Following Tria’s recent discussion of the SMSF sector’s tax concessions, managing partner Andrew Baker has pointed to the “compelling” value proposition of SMSFs.
In a blog posted yesterday, Mr Baker said Tria identified four main parts to the value proposition of SMSFs including flexibility, control, and tax benefits.
Mr Baker said SMSFs can invest in “virtually anything”, with bitcoins currently up for debate.
“This is all possible because the rules about investment strategy have few requirements beyond having a strategy (it can be in your head, and you could change your mind daily) and reviewing it periodically. It is a world away from the investment menus of most collective funds,” Mr Baker said.
The flexibility of SMSF investing is positive for tracking the progress of retirement income, Mr Baker said, noting “hardly any” collective funds report to members how their retirement income is tracking.

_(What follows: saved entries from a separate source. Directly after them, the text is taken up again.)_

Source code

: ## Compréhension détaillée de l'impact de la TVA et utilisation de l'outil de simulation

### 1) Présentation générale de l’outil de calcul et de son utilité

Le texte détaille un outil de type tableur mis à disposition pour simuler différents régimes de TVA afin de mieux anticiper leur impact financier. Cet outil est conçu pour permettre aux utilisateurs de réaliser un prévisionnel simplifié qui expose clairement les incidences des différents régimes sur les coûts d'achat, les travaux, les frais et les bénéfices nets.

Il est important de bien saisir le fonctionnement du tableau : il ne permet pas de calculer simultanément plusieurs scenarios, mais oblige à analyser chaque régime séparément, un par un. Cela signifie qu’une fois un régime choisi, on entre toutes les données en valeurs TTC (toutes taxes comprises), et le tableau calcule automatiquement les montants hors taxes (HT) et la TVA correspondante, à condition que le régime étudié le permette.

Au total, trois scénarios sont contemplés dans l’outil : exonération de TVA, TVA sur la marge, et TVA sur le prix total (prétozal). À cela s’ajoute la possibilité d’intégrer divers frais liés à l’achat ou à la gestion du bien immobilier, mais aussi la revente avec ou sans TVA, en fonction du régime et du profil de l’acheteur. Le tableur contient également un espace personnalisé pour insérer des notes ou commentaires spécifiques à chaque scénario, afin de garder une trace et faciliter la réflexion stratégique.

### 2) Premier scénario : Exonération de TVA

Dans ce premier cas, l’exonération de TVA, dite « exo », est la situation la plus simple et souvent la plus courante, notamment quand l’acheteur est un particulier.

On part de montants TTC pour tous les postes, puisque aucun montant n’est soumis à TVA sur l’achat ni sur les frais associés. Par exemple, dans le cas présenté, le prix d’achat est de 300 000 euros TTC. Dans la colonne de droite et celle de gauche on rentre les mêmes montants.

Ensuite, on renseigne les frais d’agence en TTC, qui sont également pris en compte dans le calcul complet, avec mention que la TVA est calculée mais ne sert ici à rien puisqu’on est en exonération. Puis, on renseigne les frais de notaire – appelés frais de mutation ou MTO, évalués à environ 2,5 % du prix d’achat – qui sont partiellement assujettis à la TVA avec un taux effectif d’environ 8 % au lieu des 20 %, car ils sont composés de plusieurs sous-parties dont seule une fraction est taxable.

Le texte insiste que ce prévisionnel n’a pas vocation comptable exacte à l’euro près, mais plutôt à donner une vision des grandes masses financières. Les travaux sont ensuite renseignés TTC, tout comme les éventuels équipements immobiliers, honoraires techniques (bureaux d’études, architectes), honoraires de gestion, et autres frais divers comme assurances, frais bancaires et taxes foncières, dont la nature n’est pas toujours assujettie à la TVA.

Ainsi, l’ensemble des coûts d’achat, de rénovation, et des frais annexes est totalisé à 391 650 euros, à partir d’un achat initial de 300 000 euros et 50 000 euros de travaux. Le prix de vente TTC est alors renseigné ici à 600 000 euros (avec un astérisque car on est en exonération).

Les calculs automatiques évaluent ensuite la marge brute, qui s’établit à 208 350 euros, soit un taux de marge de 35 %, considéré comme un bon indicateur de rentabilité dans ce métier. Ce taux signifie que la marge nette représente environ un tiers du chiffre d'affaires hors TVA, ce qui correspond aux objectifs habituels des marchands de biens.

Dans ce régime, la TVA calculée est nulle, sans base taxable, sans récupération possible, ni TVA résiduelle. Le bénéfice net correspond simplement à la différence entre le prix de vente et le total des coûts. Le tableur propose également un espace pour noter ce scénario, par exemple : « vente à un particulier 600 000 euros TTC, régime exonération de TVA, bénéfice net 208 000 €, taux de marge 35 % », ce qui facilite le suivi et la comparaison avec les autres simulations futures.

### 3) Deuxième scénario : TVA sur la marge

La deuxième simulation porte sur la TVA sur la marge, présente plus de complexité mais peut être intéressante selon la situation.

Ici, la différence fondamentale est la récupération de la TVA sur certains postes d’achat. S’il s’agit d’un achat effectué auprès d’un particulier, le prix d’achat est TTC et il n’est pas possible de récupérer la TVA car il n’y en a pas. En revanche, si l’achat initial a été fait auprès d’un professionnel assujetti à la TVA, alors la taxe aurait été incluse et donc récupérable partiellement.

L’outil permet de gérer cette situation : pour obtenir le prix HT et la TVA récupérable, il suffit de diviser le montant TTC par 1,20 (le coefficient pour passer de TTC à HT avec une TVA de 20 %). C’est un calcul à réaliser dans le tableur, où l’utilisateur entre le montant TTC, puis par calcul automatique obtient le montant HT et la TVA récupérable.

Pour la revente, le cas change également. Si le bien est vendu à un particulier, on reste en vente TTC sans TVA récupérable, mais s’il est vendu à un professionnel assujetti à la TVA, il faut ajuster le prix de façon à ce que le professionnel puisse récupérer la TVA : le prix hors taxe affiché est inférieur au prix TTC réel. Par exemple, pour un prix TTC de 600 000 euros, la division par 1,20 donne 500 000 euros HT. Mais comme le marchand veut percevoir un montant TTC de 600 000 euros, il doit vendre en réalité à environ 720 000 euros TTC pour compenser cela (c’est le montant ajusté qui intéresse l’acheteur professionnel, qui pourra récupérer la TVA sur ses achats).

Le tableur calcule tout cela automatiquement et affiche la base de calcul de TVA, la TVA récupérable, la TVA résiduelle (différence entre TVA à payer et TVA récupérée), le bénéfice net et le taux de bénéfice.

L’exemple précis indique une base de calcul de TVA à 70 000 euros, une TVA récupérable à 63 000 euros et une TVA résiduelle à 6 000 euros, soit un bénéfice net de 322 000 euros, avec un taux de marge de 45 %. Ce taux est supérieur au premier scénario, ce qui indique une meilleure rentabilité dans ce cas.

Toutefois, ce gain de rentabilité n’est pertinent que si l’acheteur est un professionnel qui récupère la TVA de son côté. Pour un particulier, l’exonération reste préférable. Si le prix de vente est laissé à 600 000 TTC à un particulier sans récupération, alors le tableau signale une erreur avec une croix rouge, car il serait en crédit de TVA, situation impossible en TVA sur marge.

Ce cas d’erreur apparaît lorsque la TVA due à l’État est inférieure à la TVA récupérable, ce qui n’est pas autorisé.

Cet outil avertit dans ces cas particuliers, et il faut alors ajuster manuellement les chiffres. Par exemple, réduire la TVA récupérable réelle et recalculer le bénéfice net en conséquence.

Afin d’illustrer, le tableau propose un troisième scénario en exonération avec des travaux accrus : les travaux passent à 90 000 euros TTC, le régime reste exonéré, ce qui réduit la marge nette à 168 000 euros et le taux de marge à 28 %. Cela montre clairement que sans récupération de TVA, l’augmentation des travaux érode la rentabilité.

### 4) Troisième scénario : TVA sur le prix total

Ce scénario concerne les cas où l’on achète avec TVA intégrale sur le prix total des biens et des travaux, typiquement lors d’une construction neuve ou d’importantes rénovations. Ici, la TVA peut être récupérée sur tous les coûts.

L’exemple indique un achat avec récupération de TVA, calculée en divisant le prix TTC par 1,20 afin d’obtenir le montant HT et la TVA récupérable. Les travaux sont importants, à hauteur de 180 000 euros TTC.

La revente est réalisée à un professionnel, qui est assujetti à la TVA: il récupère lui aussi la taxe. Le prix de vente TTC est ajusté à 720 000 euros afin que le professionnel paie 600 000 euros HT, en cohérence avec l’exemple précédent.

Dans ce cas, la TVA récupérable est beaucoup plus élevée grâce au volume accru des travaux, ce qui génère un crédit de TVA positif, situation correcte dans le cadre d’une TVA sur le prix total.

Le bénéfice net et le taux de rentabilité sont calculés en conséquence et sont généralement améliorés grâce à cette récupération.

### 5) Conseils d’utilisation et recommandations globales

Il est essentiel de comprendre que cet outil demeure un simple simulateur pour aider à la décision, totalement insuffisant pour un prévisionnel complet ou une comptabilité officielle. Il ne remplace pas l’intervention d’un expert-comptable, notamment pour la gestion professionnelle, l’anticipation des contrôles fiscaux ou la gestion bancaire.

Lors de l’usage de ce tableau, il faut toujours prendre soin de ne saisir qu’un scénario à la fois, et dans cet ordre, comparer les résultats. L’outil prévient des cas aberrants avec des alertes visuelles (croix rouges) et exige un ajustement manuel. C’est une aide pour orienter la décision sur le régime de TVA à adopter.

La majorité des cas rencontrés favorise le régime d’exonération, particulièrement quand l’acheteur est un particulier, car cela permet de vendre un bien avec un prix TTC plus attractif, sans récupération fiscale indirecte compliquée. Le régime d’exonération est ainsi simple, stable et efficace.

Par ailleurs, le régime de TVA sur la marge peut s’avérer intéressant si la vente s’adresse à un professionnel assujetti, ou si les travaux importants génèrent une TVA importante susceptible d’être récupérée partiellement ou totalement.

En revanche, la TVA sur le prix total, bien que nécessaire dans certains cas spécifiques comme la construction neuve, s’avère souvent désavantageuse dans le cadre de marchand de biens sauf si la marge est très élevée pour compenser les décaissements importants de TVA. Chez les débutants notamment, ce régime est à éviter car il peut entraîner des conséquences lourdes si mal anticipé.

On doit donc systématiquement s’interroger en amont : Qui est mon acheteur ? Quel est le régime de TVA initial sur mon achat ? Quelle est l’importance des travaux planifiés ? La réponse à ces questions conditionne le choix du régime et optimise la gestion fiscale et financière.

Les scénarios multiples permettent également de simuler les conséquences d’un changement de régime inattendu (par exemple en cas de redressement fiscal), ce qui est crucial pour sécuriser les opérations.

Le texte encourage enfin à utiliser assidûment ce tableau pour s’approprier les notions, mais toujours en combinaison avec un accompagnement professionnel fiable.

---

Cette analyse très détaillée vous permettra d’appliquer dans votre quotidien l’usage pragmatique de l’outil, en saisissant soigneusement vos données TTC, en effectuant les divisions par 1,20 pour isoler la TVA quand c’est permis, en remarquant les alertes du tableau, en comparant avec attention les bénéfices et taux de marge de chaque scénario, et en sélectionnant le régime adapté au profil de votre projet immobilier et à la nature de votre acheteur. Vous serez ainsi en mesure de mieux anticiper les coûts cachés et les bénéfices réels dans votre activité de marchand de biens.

“In an SMSF, you know what income stream your fund is producing - it’s on the tax return. You can see how that income stream is changing over time, its tax-effectiveness, whether you need to contribute more, or adjust your portfolio.”
The cost of running an SMSF is also decreasing, Mr Baker said, although he stressed that SMSFs remain expensive.
“On average it costs nearly $1,000 to get started, and [approximately] $3,000 per annum to maintain, and that’s before investment costs. That doesn’t make sense for balances below $500,000, but the numbers will keep going down thanks to technology and competition,” Mr Baker said.
He added that SMSFs enjoy the same tax benefits of collective superannuation funds, but make them “much easier to exploit”.
“SMSFs are a legal tax planning vehicle, the like of which we have never seen before. That is not to say that tax minimisation is the dominant purpose in setting up an SMSF, but it is definitely part of the attraction,” he said.